◆ **Task directions**
Go through the lines below. Copy those with "github".

Source data: Begin

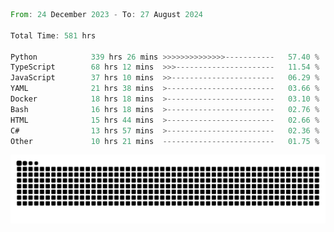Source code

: <!--START_SECTION:waka-->

```rust
From: 24 December 2023 - To: 27 August 2024

Total Time: 581 hrs

Python            339 hrs 26 mins >>>>>>>>>>>>>>-----------   57.40 %
TypeScript        68 hrs 12 mins  >>>----------------------   11.54 %
JavaScript        37 hrs 10 mins  >>-----------------------   06.29 %
YAML              21 hrs 38 mins  >------------------------   03.66 %
Docker            18 hrs 18 mins  >------------------------   03.10 %
Bash              16 hrs 18 mins  >------------------------   02.76 %
HTML              15 hrs 44 mins  >------------------------   02.66 %
C#                13 hrs 57 mins  >------------------------   02.36 %
Other             10 hrs 21 mins  -------------------------   01.75 %
```

<!--END_SECTION:waka-->


<picture>
  <source media="(prefers-color-scheme: dark)" srcset="https://raw.githubusercontent.com/jeerawut97/jeerawut97/output/github-contribution-grid-snake.svg">
  <img alt="github contribution grid snake animation" src="https://raw.githubusercontent.com/jeerawut97/jeerawut97/output/github-contribution-grid-snake.svg">
</picture>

Source data: End

◆ **Answer space**
  <source media="(prefers-color-scheme: dark)" srcset="https://raw.githubusercontent.com/jeerawut97/jeerawut97/output/github-contribution-grid-snake.svg">
  <img alt="github contribution grid snake animation" src="https://raw.githubusercontent.com/jeerawut97/jeerawut97/output/github-contribution-grid-snake.svg">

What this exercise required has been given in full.